■ **REQUIRED ACTION**
If a line includes "Requested", copy it out of the entries.

■ **ENTRIES PROVIDED**
☆ ☆ ☆

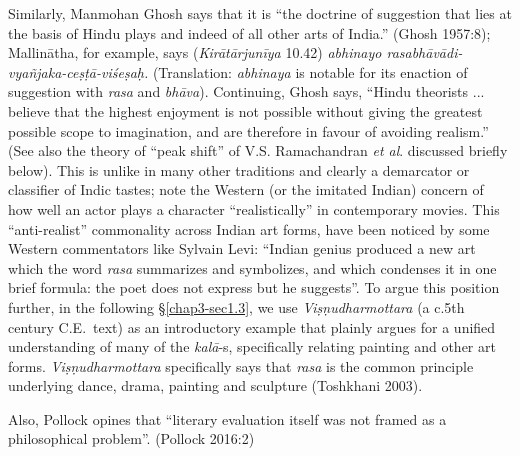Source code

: Similarly, Manmohan Ghosh says that it is “the doctrine of suggestion that lies at the basis of Hindu plays and indeed of all other arts of India.” (Ghosh 1957:8); Mallinātha, for example, says (\textsl{Kirātārjunīya} 10.42) \textsl{abhinayo rasabhāvādi-vyañjaka-ceṣṭā-viśeṣaḥ.} (Translation: \textsl{abhinaya} is notable for its enaction of suggestion with \textsl{rasa} and \textsl{bhāva}). Continuing, Ghosh says, “Hindu theorists ... believe that the highest enjoyment is not possible without giving the greatest possible scope to imagination, and are therefore in favour of avoiding realism.” (See also the theory of “peak shift” of V.S. Ramachandran \textsl{et al}. discussed briefly below). This is unlike in many other traditions and clearly a demarcator or classifier of Indic tastes; note the Western (or the imitated Indian) concern of how well an actor plays a character “realistically” in contemporary movies. This “anti-realist” commonality across Indian art forms, have been noticed by some Western commentators like Sylvain Levi: “Indian genius produced a new art which the word \textsl{rasa} summarizes and symbolizes, and which condenses it in one brief formula: the poet does not express but he suggests”. To argue this position further, in the following \S\ref{chap3-sec1.3}, we use \textsl{Viṣṇudharmottara} (a c.5th century C.E.\ text) as an introductory example that plainly argues for a unified understanding of many of the \textsl{kalā}-s, specifically relating painting and other art forms. \textsl{Viṣṇudharmottara} specifically says that \textsl{rasa} is the common principle underlying dance, drama, painting and sculpture (Toshkhani 2003).

Also, Pollock opines that “literary evaluation itself was not framed as a philosophical problem”. (Pollock 2016:2)

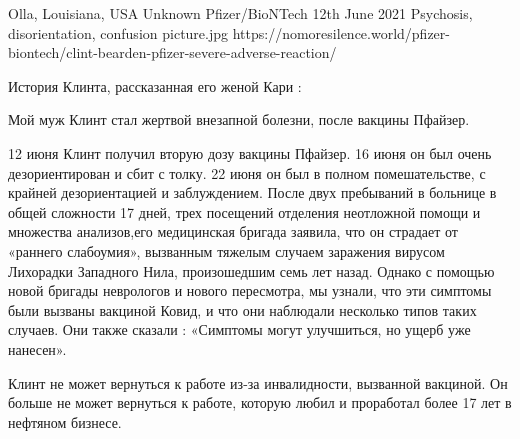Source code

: {Olla, Louisiana, USA}
{Unknown}
{Pfizer/BioNTech}
{12th June 2021}
{Psychosis, disorientation, confusion}
{picture.jpg}
{https://nomoresilence.world/pfizer-biontech/clint-bearden-pfizer-severe-adverse-reaction/}
{
История Клинта, рассказанная его женой Кари :

Мой муж Клинт стал жертвой внезапной болезни, после  вакцины Пфайзер.

12 июня Клинт получил вторую дозу вакцины Пфайзер. 16 июня он был очень
дезориентирован и сбит с толку. 22 июня он был в полном помешательстве, с
крайней дезориентацией и заблуждением. После двух пребываний в больнице в общей
сложности 17 дней, трех посещений отделения неотложной помощи и множества
анализов,его медицинская бригада заявила, что он страдает от «раннего
слабоумия», вызванным тяжелым случаем заражения вирусом Лихорадки Западного
Нила, произошедшим семь лет назад. Однако с помощью новой бригады неврологов и
нового пересмотра, мы узнали, что эти симптомы были вызваны вакциной Ковид, и
что они наблюдали несколько типов таких случаев. Они также сказали : «Симптомы
могут улучшиться, но ущерб уже нанесен».

Клинт не может вернуться к работе из-за инвалидности, вызванной вакциной. Он
больше не может вернуться к работе, которую любил и проработал более 17 лет в
нефтяном бизнесе.

}
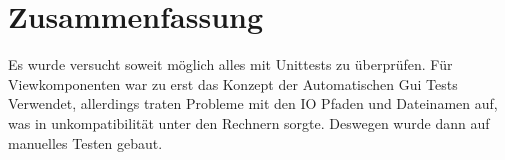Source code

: \chapter{Zusammenfassung}
Es wurde versucht soweit möglich alles mit Unittests zu überprüfen. Für Viewkomponenten war zu erst das Konzept der Automatischen Gui Tests Verwendet, allerdings traten Probleme mit den IO Pfaden und Dateinamen auf, was in  unkompatibilität unter den Rechnern sorgte. Deswegen wurde dann auf manuelles Testen gebaut.
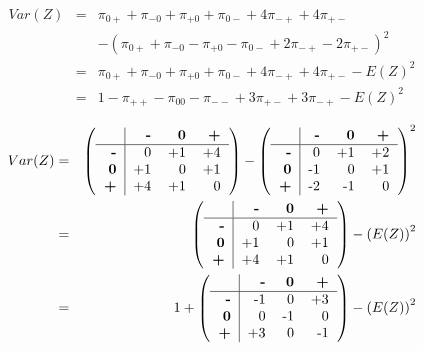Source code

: \documentclass[12pt,a4paper,oneside]{book}
\begin{document}
\begin{eqnarray}
Var(Z) &=& \pi_{0+} + \pi_{-0} + \pi_{+0} + \pi_{0-} +4\pi_{-+} +4\pi_{+-} \nonumber \nonumber \\ 
&&	- (\pi_{0+} + \pi_{-0} - \pi_{+0} - \pi_{0-} +2\pi_{-+} -2\pi_{+-})^2 \nonumber \\
&=& \pi_{0+} + \pi_{-0} + \pi_{+0} + \pi_{0-} +4\pi_{-+} +4\pi_{+-} - E(Z)^2 \nonumber \\
&=& 1 - \pi_{++} - \pi_{00} - \pi_{--} + 3\pi_{+-} + 3\pi_{-+} - E(Z)^2
\end{eqnarray}

\begin{eqnarray*}
Var(Z) &=& 
\left(\begin{tabular}{r|r r r}
    			& \textbf{-} & \textbf{0} & \textbf{+} \\\hline
    \textbf{-} 	& 0		& +1	& +4	\\
    \textbf{0} 	& +1	& 0		& +1	\\
    \textbf{+} 	& +4	& +1	& 0		\\
\end{tabular} \right)
- \left(
\begin{tabular}{r|r r r}
    			& \textbf{-} & \textbf{0} & \textbf{+} \\\hline
    \textbf{-} 	& 0		& +1	& +2	\\
    \textbf{0} 	& -1	& 0		& +1	\\
    \textbf{+} 	& -2	& -1	& 0		\\
\end{tabular}
\right)^2  \\
&=& \left( \begin{tabular}{r|r r r}
    			& \textbf{-} & \textbf{0} & \textbf{+} \\\hline
    \textbf{-} 	& 0		& +1	& +4	\\
    \textbf{0} 	& +1	& 0		& +1	\\
    \textbf{+} 	& +4	& +1	& 0		\\
\end{tabular} \right)
- \left(E(Z)\right)^2 	\\
&=& 1 +  \left(\begin{tabular}{r|r r r}
    			& \textbf{-} & \textbf{0} & \textbf{+} \\\hline
    \textbf{-} 	& -1	& 0		& +3	\\
    \textbf{0} 	& 0		& -1	& 0	\\
    \textbf{+} 	& +3	& 0		& -1		\\
\end{tabular} \right)
 - \left(E(Z)\right)^2	\\
\end{eqnarray*}
\end{document}
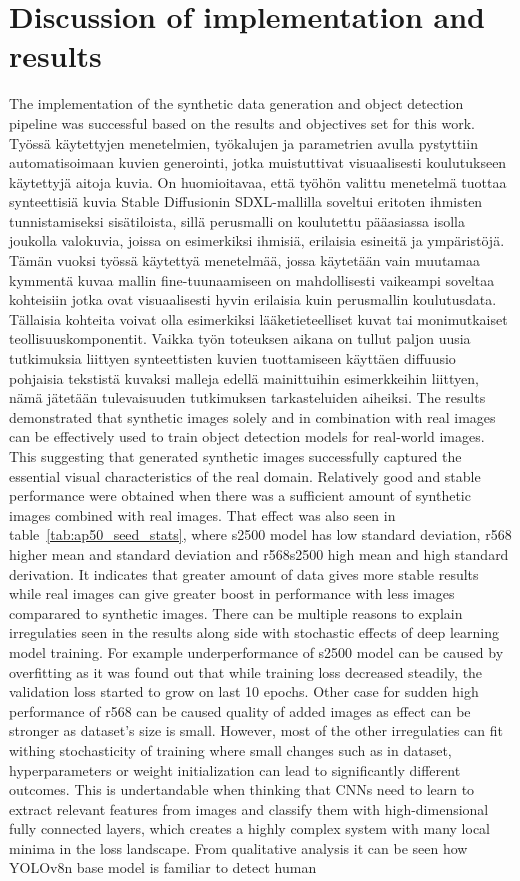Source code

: \section{Discussion of implementation and results} The implementation of the synthetic data generation and object detection pipeline was successful based on the results and objectives set for this work. Työssä käytettyjen menetelmien, työkalujen ja parametrien avulla pystyttiin automatisoimaan kuvien generointi, jotka muistuttivat visuaalisesti koulutukseen käytettyjä aitoja kuvia. On huomioitavaa, että työhön valittu menetelmä tuottaa synteettisiä kuvia Stable Diffusionin SDXL-mallilla soveltui eritoten ihmisten tunnistamiseksi sisätiloista, sillä perusmalli on koulutettu pääasiassa isolla joukolla valokuvia, joissa on esimerkiksi ihmisiä, erilaisia esineitä ja ympäristöjä. Tämän vuoksi työssä käytettyä menetelmää, jossa käytetään vain muutamaa kymmentä kuvaa mallin fine-tuunaamiseen on mahdollisesti vaikeampi soveltaa kohteisiin jotka ovat visuaalisesti hyvin erilaisia kuin perusmallin koulutusdata. Tällaisia kohteita voivat olla esimerkiksi lääketieteelliset kuvat tai monimutkaiset teollisuuskomponentit. Vaikka työn toteuksen aikana on tullut paljon uusia tutkimuksia liittyen synteettisten kuvien tuottamiseen käyttäen diffuusio pohjaisia tekstistä kuvaksi malleja edellä mainittuihin esimerkkeihin liittyen, nämä jätetään tulevaisuuden tutkimuksen tarkasteluiden aiheiksi. The results demonstrated that synthetic images solely and in combination with real images can be effectively used to train object detection models for real-world images. This suggesting that generated synthetic images successfully captured the essential visual characteristics of the real domain. Relatively good and stable performance were obtained when there was a sufficient amount of synthetic images combined with real images. That effect was also seen in table~\ref{tab:ap50_seed_stats}, where s2500 model has low standard deviation, r568 higher mean and standard deviation and r568s2500 high mean and high standard derivation. It indicates that greater amount of data gives more stable results while real images can give greater boost in performance with less images comparared to synthetic images. There can be multiple reasons to explain irregulaties seen in the results along side with stochastic effects of deep learning model training. For example underperformance of s2500 model can be caused by overfitting as it was found out that while training loss decreased steadily, the validation loss started to grow on last 10 epochs. Other case for sudden high performance of r568 can be caused quality of added images as effect can be stronger as dataset's size is small. However, most of the other irregulaties can fit withing stochasticity of training where small changes such as in dataset, hyperparameters or weight initialization can lead to significantly different outcomes. This is undertandable when thinking that CNNs need to learn to extract relevant features from images and classify them with high-dimensional fully connected layers, which creates a highly complex system with many local minima in the loss landscape. From qualitative analysis it can be seen how YOLOv8n base model is familiar to detect human 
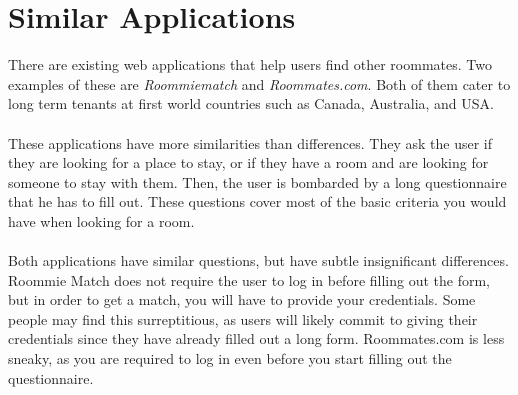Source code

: \documentclass[journal]{./IEEE/IEEEtran}
\begin{document}
\section{Similar Applications}
There are existing web applications that help users find other roommates. Two examples of these are \textit{ Roommiematch} and \textit{Roommates.com}. Both of them cater to long term tenants at first world countries such as Canada, Australia, and USA.
\\
\\
These applications have more similarities than differences. They ask the user if they are looking for a place to stay, or if they have a room and are looking for someone to stay with them. Then, the user is bombarded by a long questionnaire that he has to fill out. These questions cover most of the basic criteria you would have when looking for a room.
\\
\\
\indent Both applications have similar questions, but have subtle insignificant differences. Roommie Match does not require the user to log in before filling out the form, but in order to get a match, you will have to provide your credentials. Some people may find this surreptitious, as users will likely commit to giving their credentials since they have already filled out a long form. Roommates.com is less sneaky, as you are required to log in even before you start filling out the questionnaire.
\end{document}
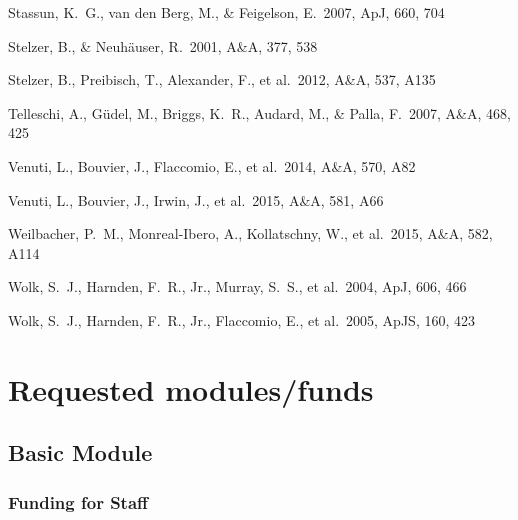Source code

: \documentclass[10pt,fleqn,twoside]{article}
\newcommand*\aap{A\&A}
\newcommand*\apj{ApJ}
\newcommand*\apjs{ApJS}
\begin{document}
\begin{thebibliography}{}
 Stassun, K.~G., van den Berg, M., \& Feigelson, E.\ 2007, \apj, 660, 704 

 Stelzer, B., \& Neuh{\"a}user, R.\ 2001, \aap, 377, 538

 Stelzer, B., Preibisch, T., Alexander, F., et al.\ 2012, \aap, 537, A135

 Telleschi, A., G{\"u}del, M., Briggs, K.~R., Audard, M., \& Palla, F.\ 2007, \aap, 468, 425 

 Venuti, L., Bouvier, J., Flaccomio, E., et al.\ 2014, \aap, 570, A82 

 Venuti, L., Bouvier, J., Irwin, J., et al.\ 2015, \aap, 581, A66 

 Weilbacher, P.~M., Monreal-Ibero, A., Kollatschny, W., et al.\ 2015, \aap, 582, A114 

 Wolk, S.~J., Harnden, F.~R., Jr., Murray, S.~S., et al.\ 2004, \apj, 606, 466

 Wolk, S.~J., Harnden, F.~R., Jr., Flaccomio, E., et al.\ 2005, \apjs, 160, 423 
\end{thebibliography}
\endgroup




\section{Requested modules/funds}
\renewcommand{\leftmark}{\sc  Requested modules/funds}

\subsection{Basic Module}

\subsubsection{Funding for Staff}
\end{document}
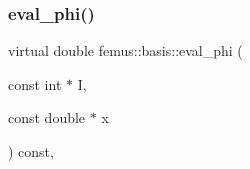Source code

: \mbox{\label{classfemus_1_1basis_a89b0797cdccffae5ff6d059b32016ae5}} 
\subsubsection{\texorpdfstring{eval\+\_\+phi()}{eval\_phi()}\hspace{0.1cm}{\footnotesize\ttfamily [2/2]}}
{\footnotesize\ttfamily virtual double femus\+::basis\+::eval\+\_\+phi (\begin{DoxyParamCaption}\item[{const int $\ast$}]{I,  }\item[{const double $\ast$}]{x }\end{DoxyParamCaption}) const\hspace{0.3cm}{\ttfamily [inline]}, {\ttfamily [virtual]}}



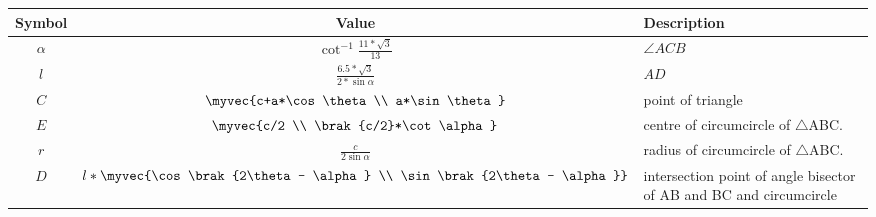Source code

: \begin{tabular}{|c|c|p{3.5cm}|}
\hline
\textbf{Symbol} & \textbf{Value} & \textbf{Description}\\
\hline
$\alpha$ & $\cot^{-1} \frac{11*\sqrt{3}}{13}$ & $\angle ACB$\\
\hline
$l$ & $\frac{6.5*\sqrt{3}}{2*\sin \alpha}$ & $AD$\\
\hline
$C$ & $\myvec{c+a*\cos \theta \\ a*\sin \theta}$ & point of triangle\\
\hline
$E$ & $\myvec{c/2 \\ \brak{c/2}*\cot \alpha}$ & centre of circumcircle of $\bigtriangleup$ABC.\\
\hline
$r$ & $\frac{c}{2\sin \alpha}$ & radius of circumcircle of $\bigtriangleup$ABC.\\
\hline
$D$ & $l*\myvec{\cos \brak{2\theta - \alpha} \\ \sin \brak{2\theta - \alpha}}$ & intersection point of angle bisector of AB and BC and circumcircle\\
\hline
 \end{tabular}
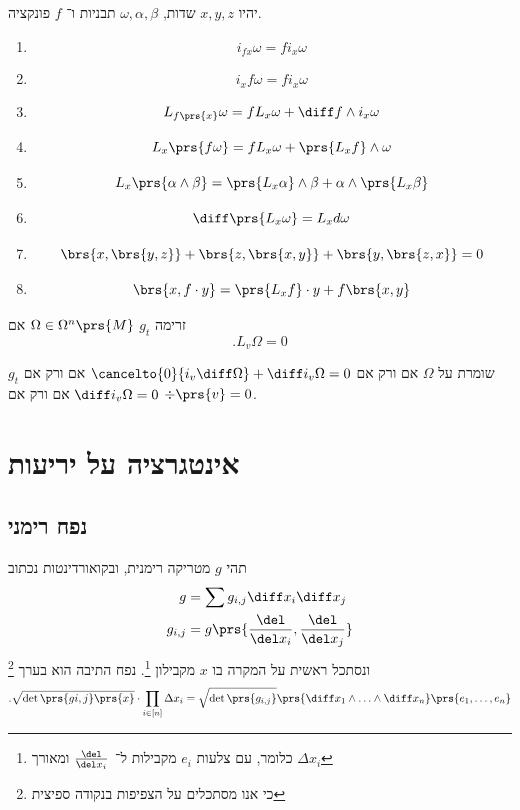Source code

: \documentclass[a4paper,10pt,twoside,openany]{book}
\begin{document}
\begin{exercise}
יהיו
$x,y,z$
שדות,
$\omega,\alpha,\beta$
תבניות ו־%
$f$
פונקציה.
\begin{enumerate}
\item \[i_{f x} \omega = f i_x \omega\]
\item \[i_x f\omega = f i_x \omega\]
\item \[L_{f\prs{x}} \omega = f L_x \omega + \diff f \wedge i_x \omega\]
\item \[L_x \prs{f \omega} = f L_x \omega + \prs{L_x f} \wedge \omega\]
\item \[L_x\prs{\alpha \wedge \beta} = \prs{L_x \alpha} \wedge \beta + \alpha\wedge \prs{L_x \beta}\]
\item \[\diff \prs{L_x \omega} = L_x d\omega\]
\item \[\brs{x,\brs{y,z}} + \brs{z,\brs{x,y}} + \brs{y,\brs{z,x}} = 0\]
\item \[\brs{x, f\cdot y} = \prs{L_x f} \cdot y + f \brs{x,y}\]
\end{enumerate}
\end{exercise}

\begin{definition}
זרימה
$g_t$
$\Omega \in \Omega^n \prs{M}$
אם
\[\text{.} L_v \Omega = 0\]
\end{definition}
\begin{corollary}
$g_t$
שומרת על
$\Omega$
אם ורק אם
$\cancelto{0}{i_v \diff \Omega} + \diff i_v \Omega = 0$
אם ורק אם
$\diff i_v \Omega = 0$
אם ורק אם
$\div \prs{v} = 0$.
\end{corollary}

\chapter{אינטגרציה על יריעות}

\section{נפח רימני}

תהי
$g$
מטריקה רימנית, ובקואורדינטות נכתוב
\begin{align*}
g &= \sum g_{i,j} \diff x_i \diff x_j \\
g_{i,j} &= g\prs{\frac{\del}{\del x_i}, \frac{\del}{\del x_j}}
\end{align*}
ונסתכל ראשית על המקרה בו
$x$
מקבילון%
\footnote{כלומר, עם צלעות
$e_i$
מקבילות ל־%
$\frac{\del}{\del x_i}$
ומאורך
$\Delta x_i$}.
נפח התיבה הוא בערך%
\footnote{כי אנו מסתכלים על הצפיפות בנקודה ספיצית}
\begin{align*}
\text{.} \sqrt{\det\prs{g{i,j}} \prs{x}} \cdot \prod_{i\in[n]} \Delta x_i = \sqrt{\det \prs{g_{i,j}}} \prs{\diff x_1 \wedge \ldots \wedge \diff x_n}\prs{e_1, \ldots, e_n}
\end{align*}
\end{document}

☆ ☆ ☆

■ **RESULT OF THE TASK**
\section{Requested modules/funds}
\renewcommand{\leftmark}{\sc  Requested modules/funds}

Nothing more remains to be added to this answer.